Monday, April 11, 2011

New York City Beat My Ass

Abercrombie & Fitch fifth avenue store male model
Cute enough, but not my first choice for a "Summer Ho" ... I prefer them beefier.

I went to New York City last week and all I got was a lousy photo of an emaciated Asian male model at Abercrombie and Fitch on Fifth Avenue, a store that can't decide if it's a South Beach night club full of douchebags or a haven for tourists. Oh wait, that's the same thing.

I also caught a few cabs and a nasty cold that kept me bed-ridden for over 72 hours.

Mind you, it's not even the first time I've been to New York City, but it's always the same.

My bones were rattled, my timbers shivered, my nerves frazzled, my senses overwhelmed.

Vertigo on the sidewalk, grime under the cuticle, every street corner like rubbing a brillo pad against chalkboard, faster than fast needs to be. Since when was Nascar a bipedal sport?

On your feet. Always vertical. Buying $5.95 hose at H & M. Changing into stilletos across Grand Central Station.

Madhattan, you are, indeed, quite mad. Abrasive. Like having sex with an armadillo.

Cold. Coat on. Hot. Coat off. Bipolar.

Under. Over. Subterranean life. Subway stairways make me feel like a dingy rat and I'm not even a germaphobe.

Coat checks like dropping off your guilty albatross that you don't want to carry. Stories of sex in bathrooms.

Brick, concrete, glass, horseshit, bullshit everywhere in this gritty salad, dressed with the scent of pee and roasted kosher hot dogs and fresh falafel. If you were an innocent fly on which piece of prime property would you like to land?

Sometimes I wanted to toss my hat in the air like Mary Tyler Moore (yes I know, wrong city but still the same feeling) and scream "STOP GET OVER YOURSELF OK SO YOU ARE SO FUCKING GLORIOUS SO WHAT"

End stop.

Dizzying, perplexing, thrilling. Love it. Hate it. Can't wait to go back, but I'll wait until the lilacs in the dooryard have truly bloomed because my Celtic ancestors left the cold gene in the motherland.

Oh New York City, you may have beaten my ass yet again, but I feel like you are finally truly a worthy adversary. You're not gentle New York, but you tell it like it is, and if anyone knows what that's like, it's me. And this is why I love to hate you and hate that I hate you ... which is kind of like love, aint it?

If only you had more trees and a warmer clime.

In the meantime ...

It's good to be back home in my Corona commercial Miami, lilting my life with the swaying palm trees. If I listen closely enough, I think I'll even hear a slack key in the distance ...


This version of my story doesn't reflect the actual wonderful people I met, dear friends who hosted me and experiences I enjoyed.

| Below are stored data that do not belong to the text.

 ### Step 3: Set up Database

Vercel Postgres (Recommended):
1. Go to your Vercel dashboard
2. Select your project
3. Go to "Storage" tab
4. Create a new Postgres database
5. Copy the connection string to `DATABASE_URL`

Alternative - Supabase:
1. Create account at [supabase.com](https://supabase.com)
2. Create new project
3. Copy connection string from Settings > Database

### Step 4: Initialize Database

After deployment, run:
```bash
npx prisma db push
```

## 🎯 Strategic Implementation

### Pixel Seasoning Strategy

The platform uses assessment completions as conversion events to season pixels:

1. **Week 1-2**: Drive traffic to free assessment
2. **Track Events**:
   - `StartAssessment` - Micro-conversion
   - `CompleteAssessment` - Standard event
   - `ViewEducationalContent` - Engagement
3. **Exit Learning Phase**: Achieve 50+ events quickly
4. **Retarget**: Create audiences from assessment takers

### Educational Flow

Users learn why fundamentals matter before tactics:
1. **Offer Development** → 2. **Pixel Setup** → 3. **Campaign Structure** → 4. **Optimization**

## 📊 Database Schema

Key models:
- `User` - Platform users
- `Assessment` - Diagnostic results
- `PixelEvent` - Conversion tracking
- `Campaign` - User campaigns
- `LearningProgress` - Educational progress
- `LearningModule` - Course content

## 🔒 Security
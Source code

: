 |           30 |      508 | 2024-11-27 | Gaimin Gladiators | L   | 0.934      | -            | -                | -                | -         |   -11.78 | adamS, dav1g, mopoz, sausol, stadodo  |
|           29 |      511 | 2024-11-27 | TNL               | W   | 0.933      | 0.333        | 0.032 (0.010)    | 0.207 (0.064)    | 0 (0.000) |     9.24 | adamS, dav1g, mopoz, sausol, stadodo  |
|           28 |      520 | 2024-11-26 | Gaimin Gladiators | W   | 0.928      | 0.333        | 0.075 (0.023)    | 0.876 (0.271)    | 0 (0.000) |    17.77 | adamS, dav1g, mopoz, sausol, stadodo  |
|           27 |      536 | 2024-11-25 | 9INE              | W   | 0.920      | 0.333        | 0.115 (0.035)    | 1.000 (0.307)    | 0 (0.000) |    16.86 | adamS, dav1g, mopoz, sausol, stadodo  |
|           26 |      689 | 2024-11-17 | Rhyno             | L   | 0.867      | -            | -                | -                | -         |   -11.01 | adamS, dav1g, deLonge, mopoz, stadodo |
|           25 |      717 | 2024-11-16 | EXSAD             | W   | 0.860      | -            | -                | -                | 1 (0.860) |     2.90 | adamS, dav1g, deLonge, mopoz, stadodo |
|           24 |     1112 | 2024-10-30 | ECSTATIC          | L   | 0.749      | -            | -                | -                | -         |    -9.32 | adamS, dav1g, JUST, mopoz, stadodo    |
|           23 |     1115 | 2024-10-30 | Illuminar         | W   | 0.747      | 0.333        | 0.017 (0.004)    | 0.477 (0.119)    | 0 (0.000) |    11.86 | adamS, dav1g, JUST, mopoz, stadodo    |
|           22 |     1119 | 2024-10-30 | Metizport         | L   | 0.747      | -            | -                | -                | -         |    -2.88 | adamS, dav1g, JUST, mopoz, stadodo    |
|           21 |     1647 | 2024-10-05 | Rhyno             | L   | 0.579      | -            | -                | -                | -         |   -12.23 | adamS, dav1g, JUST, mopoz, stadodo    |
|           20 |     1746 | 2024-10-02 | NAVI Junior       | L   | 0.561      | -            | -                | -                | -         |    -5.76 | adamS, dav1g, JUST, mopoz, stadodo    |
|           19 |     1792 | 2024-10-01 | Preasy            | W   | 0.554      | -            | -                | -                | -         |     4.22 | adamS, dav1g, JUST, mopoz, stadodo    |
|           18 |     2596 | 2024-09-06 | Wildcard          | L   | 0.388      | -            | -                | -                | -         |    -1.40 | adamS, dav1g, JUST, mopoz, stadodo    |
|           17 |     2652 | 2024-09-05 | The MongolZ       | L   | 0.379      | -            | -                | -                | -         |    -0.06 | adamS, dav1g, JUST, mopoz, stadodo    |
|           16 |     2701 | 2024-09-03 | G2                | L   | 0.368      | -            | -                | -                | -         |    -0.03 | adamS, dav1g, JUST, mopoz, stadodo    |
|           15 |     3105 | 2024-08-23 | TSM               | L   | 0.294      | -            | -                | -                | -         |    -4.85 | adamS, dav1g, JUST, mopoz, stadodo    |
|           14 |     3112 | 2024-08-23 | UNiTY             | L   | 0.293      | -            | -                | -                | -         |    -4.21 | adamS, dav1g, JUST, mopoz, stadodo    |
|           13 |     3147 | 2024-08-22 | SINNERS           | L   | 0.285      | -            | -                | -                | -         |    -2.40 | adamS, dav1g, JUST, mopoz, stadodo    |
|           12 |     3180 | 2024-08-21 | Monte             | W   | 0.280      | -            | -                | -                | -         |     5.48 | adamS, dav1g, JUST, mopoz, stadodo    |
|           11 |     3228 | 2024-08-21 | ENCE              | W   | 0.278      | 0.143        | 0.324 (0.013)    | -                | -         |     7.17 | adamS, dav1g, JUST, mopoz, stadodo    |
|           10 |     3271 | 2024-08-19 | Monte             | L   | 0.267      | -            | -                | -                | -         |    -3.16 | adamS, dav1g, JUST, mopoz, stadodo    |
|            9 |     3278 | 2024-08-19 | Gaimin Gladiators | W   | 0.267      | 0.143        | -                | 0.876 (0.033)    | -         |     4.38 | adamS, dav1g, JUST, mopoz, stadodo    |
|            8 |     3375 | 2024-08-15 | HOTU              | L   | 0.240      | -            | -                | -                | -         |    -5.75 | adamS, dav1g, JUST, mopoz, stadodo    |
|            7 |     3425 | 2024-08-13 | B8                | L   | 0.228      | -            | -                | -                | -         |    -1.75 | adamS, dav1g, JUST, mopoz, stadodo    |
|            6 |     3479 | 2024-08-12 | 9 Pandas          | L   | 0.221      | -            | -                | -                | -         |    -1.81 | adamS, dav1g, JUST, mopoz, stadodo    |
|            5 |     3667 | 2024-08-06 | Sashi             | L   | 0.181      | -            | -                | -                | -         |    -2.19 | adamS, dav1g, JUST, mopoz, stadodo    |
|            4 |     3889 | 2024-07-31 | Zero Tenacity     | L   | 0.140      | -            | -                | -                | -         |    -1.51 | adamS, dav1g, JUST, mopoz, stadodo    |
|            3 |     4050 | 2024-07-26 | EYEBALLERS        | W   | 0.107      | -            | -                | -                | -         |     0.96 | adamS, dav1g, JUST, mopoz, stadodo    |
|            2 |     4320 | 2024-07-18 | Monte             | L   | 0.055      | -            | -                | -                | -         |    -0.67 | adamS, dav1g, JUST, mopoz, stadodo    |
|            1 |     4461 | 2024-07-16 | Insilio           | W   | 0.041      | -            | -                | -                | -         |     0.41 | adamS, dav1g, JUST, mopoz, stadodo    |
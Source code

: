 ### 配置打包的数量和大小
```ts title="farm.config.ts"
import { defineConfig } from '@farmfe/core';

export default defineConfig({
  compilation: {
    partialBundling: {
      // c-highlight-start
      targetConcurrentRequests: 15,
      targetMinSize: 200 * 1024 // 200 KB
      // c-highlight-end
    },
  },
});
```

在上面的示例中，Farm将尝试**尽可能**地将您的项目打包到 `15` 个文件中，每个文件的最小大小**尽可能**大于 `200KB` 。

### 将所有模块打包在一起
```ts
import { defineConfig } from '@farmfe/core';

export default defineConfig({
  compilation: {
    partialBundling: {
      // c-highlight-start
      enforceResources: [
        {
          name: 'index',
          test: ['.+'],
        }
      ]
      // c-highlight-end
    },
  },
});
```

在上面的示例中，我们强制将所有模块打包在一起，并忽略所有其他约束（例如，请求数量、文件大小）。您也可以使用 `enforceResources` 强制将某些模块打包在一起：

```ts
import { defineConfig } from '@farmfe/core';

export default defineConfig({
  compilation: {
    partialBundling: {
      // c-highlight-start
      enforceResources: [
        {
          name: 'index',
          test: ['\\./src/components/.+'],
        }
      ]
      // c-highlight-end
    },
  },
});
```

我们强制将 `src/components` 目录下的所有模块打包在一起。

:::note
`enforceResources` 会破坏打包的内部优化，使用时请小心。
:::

More on that later and more local posting soon. There is just something visceral about New York City that I had to get off my chest. Pardon the pun ... and the dust!


2 comments:

Yoly said...

This post reminds me of Jerry the Mouse. http://www.youtube.com/watch?v=fALSLA1k6-A

Unknown said...

"I went to New York City last week and all I got was a lousy photo of an emaciated Asian male model at Abercrombie and Fitch on Fifth Avenue"

Playing into racial stereotypes, this comment unfortunately does nothing but reinforce racial stereotypes. emaciated? This comment plays into the incorrect portrayal of Asian men in mainstream media. If the author wanted to comment on her experience, the "descriptor" Asian did not really need to be there. Disappointing to read.